↓
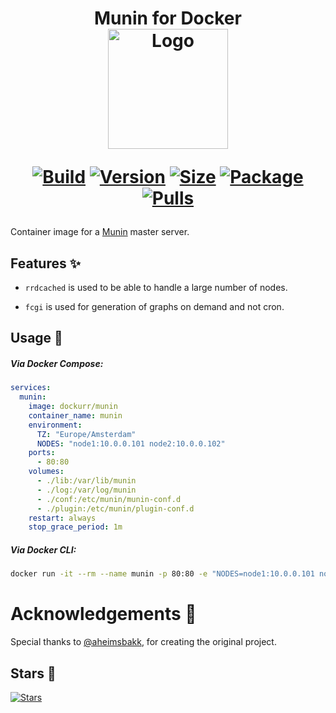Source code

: <h1 align="center">Munin for Docker<br />
<div align="center">
<a href="https://github.com/dockur/munin"><img src="https://raw.githubusercontent.com/dockur/munin/master/.github/logo.jpg" title="Logo" style="max-width:100%;" width="192" /></a>
</div>
<div align="center">

[![Build]][build_url]
[![Version]][tag_url]
[![Size]][tag_url]
[![Package]][pkg_url]
[![Pulls]][hub_url]

</div></h1>

Container image for a [Munin](https://munin-monitoring.org/) master server.

## Features ✨

* `rrdcached` is used to be able to handle a large number of nodes.

* `fcgi` is used for generation of graphs on demand and not cron.

## Usage  🐳

##### Via Docker Compose:

```yaml
services:
  munin:
    image: dockurr/munin
    container_name: munin
    environment:
      TZ: "Europe/Amsterdam"
      NODES: "node1:10.0.0.101 node2:10.0.0.102"
    ports:
      - 80:80
    volumes:
      - ./lib:/var/lib/munin
      - ./log:/var/log/munin
      - ./conf:/etc/munin/munin-conf.d
      - ./plugin:/etc/munin/plugin-conf.d
    restart: always
    stop_grace_period: 1m
```

##### Via Docker CLI:

```bash
docker run -it --rm --name munin -p 80:80 -e "NODES=node1:10.0.0.101 node2:10.0.0.102" --stop-timeout 60 docker.io/dockurr/munin
```

 # Acknowledgements 🙏
 
Special thanks to [@aheimsbakk](https://github.com/aheimsbakk), for creating the original project.

## Stars 🌟
[![Stars](https://starchart.cc/dockur/munin.svg?variant=adaptive)](https://starchart.cc/dockur/munin)

[build_url]: https://github.com/dockur/munin/
[hub_url]: https://hub.docker.com/r/dockurr/munin
[tag_url]: https://hub.docker.com/r/dockurr/munin/tags
[pkg_url]: https://github.com/dockur/munin/pkgs/container/munin

[Build]: https://github.com/dockur/munin/actions/workflows/build.yml/badge.svg
[Size]: https://img.shields.io/docker/image-size/dockurr/munin/latest?color=066da5&label=size
[Pulls]: https://img.shields.io/docker/pulls/dockurr/munin.svg?style=flat&label=pulls&logo=docker
[Version]: https://img.shields.io/docker/v/dockurr/munin/latest?arch=amd64&sort=semver&color=066da5
[Package]:https://img.shields.io/badge/dynamic/json?url=https%3A%2F%2Fipitio.github.io%2Fbackage%2Fdockur%2Fmunin%2Fmunin.json&query=%24.downloads&logo=github&style=flat&color=066da5&label=pulls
↑
**Task**:
Out of the records above, pull each line containing the word "master".

**Answer space**:
<a href="https://github.com/dockur/munin"><img src="https://raw.githubusercontent.com/dockur/munin/master/.github/logo.jpg" title="Logo" style="max-width:100%;" width="192" /></a>
Container image for a [Munin](https://munin-monitoring.org/) master server.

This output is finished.